If Columbia's proposed downtown redevelopment is completed, Howard County stands to gain an average of $6.9 million to $13.9 million in new net revenues each year, according to a detailed county government analysis of the financial impact presented to the County Council Monday night.
But Jeff Bronow, the county's senior research planner, told council members his studies are intended more as a guide than as a concrete prediction.
"This is not a budget predictor," he said. "It's a look at trends and analysis." Bronow said his studies are "supposed to answer questions, but also raise them."
The presentation came after a council legislative session in which two bills were introduced to create the legal framework for the much-debated General Growth Properties 30-year plan to remake central Columbia into a more urban downtown. That plan calls for large new public spaces and amenities, 5,500 more apartments and condominiums, 4.3 million square feet of new offices and 1.25 million square feet of retail space.
One bill would change the county's General Plan, which is a guide to future development, while the other would change zoning language in the law to allow the project to go through. Several GGP officials and consultants watched from the audience.
The council has scheduled an unusual Saturday hearing on the two measures for Nov. 14 at 9 a.m. at school board headquarters, and Chairwoman Mary Kay Sigaty said members would hear from everyone who wanted to speak, even if it required a second session.
The fiscal impact study presented Monday night follows a consultant's economic development study presented last month that said the completed project could generate $300 million in added state and local revenues annually, 30,000 new jobs, and have a $4.8 billion annual impact on the economy.
Bronow said he used several sets of assumptions on factors such as affordable housing and the number of new schoolchildren the housing might bring, the value of the new structures and the incomes of the new residents to determine the range of possible outcomes. His estimates were generally conservative, he said, to keep the results as realistic as possible.
But all of them left the county seeing a profit from the GGP project, despite possible costs of $80 million for two rebuilt interchanges along U.S. 29, and an average of $5.3 million per year in capital costs.
He said the various suggestions for different percentages of lower-than-market-rate housing would not change the outcomes much, though the total number of new students in grades K-12 at the end of the three decades could vary from about 460 to 920, which would affect the county's bottom line.

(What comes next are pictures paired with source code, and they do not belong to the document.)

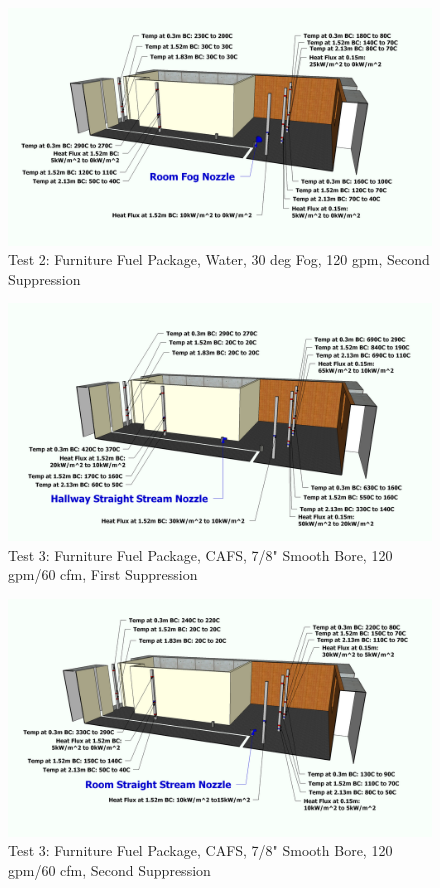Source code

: \documentclass[12pt,oneside]{book}
\begin{document}
\begin{figure}[!ht]
	\includegraphics[width=6in]{../Figures/Pictures/Metric/DelCoFogTest2SecondSuppression}
	\caption{Test 2: Furniture Fuel Package, Water, 30 deg Fog, 120 gpm, Second Suppression}
	\label{fig:Test_2_Second_Suppression}
\end{figure}

\begin{figure}[!ht]
	\includegraphics[width=6in]{../Figures/Pictures/Metric/DelCoSSTest3FirstSuppression}
	\caption{Test 3: Furniture Fuel Package, CAFS, 7/8" Smooth Bore, 120 gpm/60 cfm, First Suppression}
	\label{fig:Test_3_First_Suppression}
\end{figure}

\begin{figure}[!ht]
	\includegraphics[width=6in]{../Figures/Pictures/Metric/DelCoSSTest3SecondSuppression}
	\caption{Test 3: Furniture Fuel Package, CAFS, 7/8" Smooth Bore, 120 gpm/60 cfm, Second Suppression}
	\label{fig:Test_3_Second_Suppression}
\end{figure}
\end{document}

"High density produces a low yield of students," he said, noting, however, that "the problem is this is a 30-year project and a lot of things could change." Bronow said he calculated current costs per person in making his estimates - like the $9,328 spent on each county schoolchild - and used that figure to calculate the projections. Other county agencies and consultants helped, he said.
Sigaty and other council members said they'd be proposing changes to the assumptions as they study the legislation, and Bronow said he'd work with them.
Calvin Ball, an east Columbia Democrat, wondered aloud about some of the uncertainties.
"What happens if it takes longer, or takes 25 years?" Bronow said fits and starts in development are common, but he tried to allow for that by calculating averages over 10, 20 and 30 years.
Courtney Watson, an Ellicott City Democrat, said the county often pays for road projects with local funds and gets state contributions years later, and Bronow said he can change the assumptions to see how different scenarios would play out over time.
"The county won't lose money on this, but it's not a very big margin, is it?" Watson asked.
After the session, Sigaty asked if Brownow had prepared an estimate of the impact of not doing the downtown project. He had not, he said.
Jud Malone, a supporter of GGP's vision for the town center, asked if Bronow had another version of the study gauging the impact if future development is dispersed instead of being concentrated downtown. "What if it went to Gateway, or to suburbia?" Malone asked. Bronow said he had no model for that, either.
In other action:
* The council approved a bill forgiving property taxes for any public safety worker totally disabled on the job, including volunteer firefighters and correctional officers, and their surviving spouses. The bill was amended, however, to cover only those who both work and live in Howard, or in a county that offers the same benefit to its employees who live in Howard County. Right now, that's just Anne Arundel County.
* The council approved another measure that directs about $31 million in federal stimulus money to projects in the U.S. 1 corridor east of Interstate 95, the county's priority redevelopment area.